** What is being asked **
The answer must be every line of the records below that holds the word "https".

** Material to process **
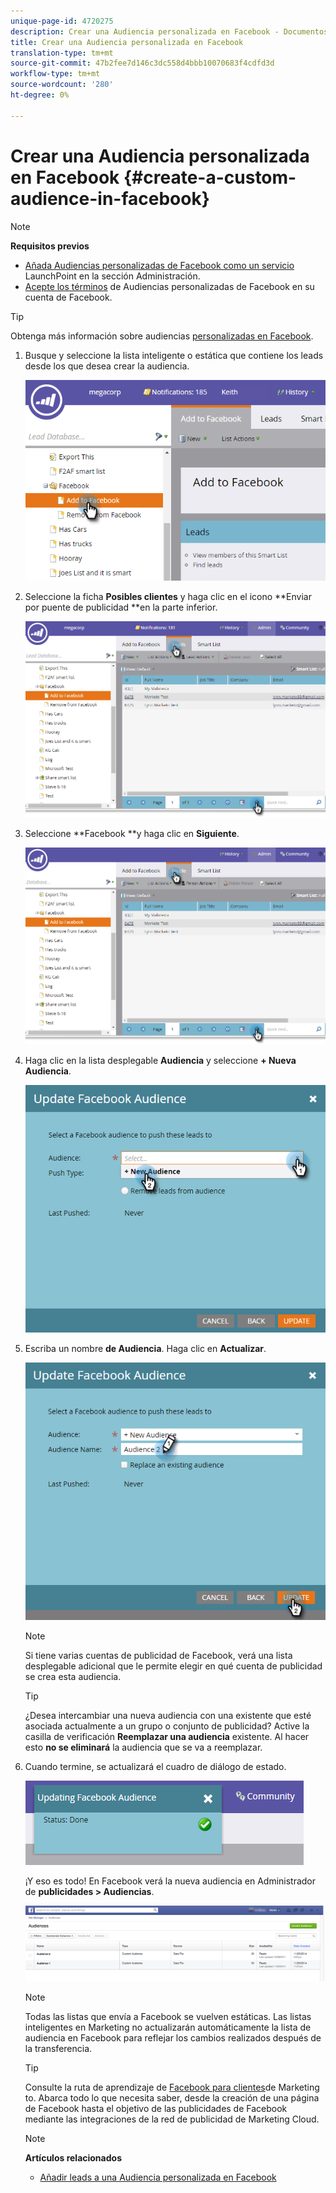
 ```yaml
---
unique-page-id: 4720275
description: Crear una Audiencia personalizada en Facebook - Documentos de marketing - Documentación del producto
title: Crear una Audiencia personalizada en Facebook
translation-type: tm+mt
source-git-commit: 47b2fee7d146c3dc558d4bbb10070683f4cdfd3d
workflow-type: tm+mt
source-wordcount: '280'
ht-degree: 0%

---
```



# Crear una Audiencia personalizada en Facebook {#create-a-custom-audience-in-facebook}

>[!NOTE]
>
>**Requisitos previos**
>
>* [Añada Audiencias personalizadas de Facebook como un servicio](../../../product-docs/demand-generation/ad-network-integrations/add-facebook-custom-audiences-as-a-launchpoint-service.md) LaunchPoint en la sección Administración.
>* [Acepte los términos](https://www.facebook.com/ads/manage/customaudiences/tos.php) de Audiencias personalizadas de Facebook en su cuenta de Facebook.

>



>[!TIP]
>
>Obtenga más información sobre audiencias [personalizadas en Facebook](https://www.facebook.com/help/341425252616329).

1. Busque y seleccione la lista inteligente o estática que contiene los leads desde los que desea crear la audiencia.

   ![](assets/1.png)

1. Seleccione la ficha **Posibles clientes** y haga clic en el icono **Enviar por puente de publicidad **en la parte inferior.

   ![](assets/222.png)

1. Seleccione **Facebook **y haga clic en **Siguiente**.

   ![](assets/two.png)

1. Haga clic en la lista desplegable **Audiencia** y seleccione **+ Nueva Audiencia**.

   ![](assets/four.png)

1. Escriba un nombre **de Audiencia**. Haga clic en **Actualizar**.

   ![](assets/five.png)

   >[!NOTE]
   >
   >Si tiene varias cuentas de publicidad de Facebook, verá una lista desplegable adicional que le permite elegir en qué cuenta de publicidad se crea esta audiencia.

   >[!TIP]
   >
   >¿Desea intercambiar una nueva audiencia con una existente que esté asociada actualmente a un grupo o conjunto de publicidad? Active la casilla de verificación **Reemplazar una audiencia** existente. Al hacer esto **no se eliminará** la audiencia que se va a reemplazar.

1. Cuando termine, se actualizará el cuadro de diálogo de estado.

   ![](assets/six.png)

   ¡Y eso es todo! En Facebook verá la nueva audiencia en Administrador de **publicidades > Audiencias**.

   ![](assets/image2014-12-10-11-3a38-3a32.png)

   >[!NOTE]
   >
   >Todas las listas que envía a Facebook se vuelven estáticas. Las listas inteligentes en Marketing no actualizarán automáticamente la lista de audiencia en Facebook para reflejar los cambios realizados después de la transferencia.

   >[!TIP]
   >
   >Consulte la ruta de aprendizaje de [Facebook para clientes](https://facebook.exceedlms.com/student/enrollments/create_enrollment_from_token/BF9TqSaCvM73PP4ScjhCm4fi)de Marketing to. Abarca todo lo que necesita saber, desde la creación de una página de Facebook hasta el objetivo de las publicidades de Facebook mediante las integraciones de la red de publicidad de Marketing Cloud.

   >[!NOTE]
   >
   >**Artículos relacionados**
   >
   >    
   >    
   >    * [Añadir leads a una Audiencia personalizada en Facebook](add-leads-to-a-custom-audience-in-facebook.md)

** Written answer **
>* [Acepte los términos](https://www.facebook.com/ads/manage/customaudiences/tos.php) de Audiencias personalizadas de Facebook en su cuenta de Facebook.
>Obtenga más información sobre audiencias [personalizadas en Facebook](https://www.facebook.com/help/341425252616329).
   >Consulte la ruta de aprendizaje de [Facebook para clientes](https://facebook.exceedlms.com/student/enrollments/create_enrollment_from_token/BF9TqSaCvM73PP4ScjhCm4fi)de Marketing to. Abarca todo lo que necesita saber, desde la creación de una página de Facebook hasta el objetivo de las publicidades de Facebook mediante las integraciones de la red de publicidad de Marketing Cloud.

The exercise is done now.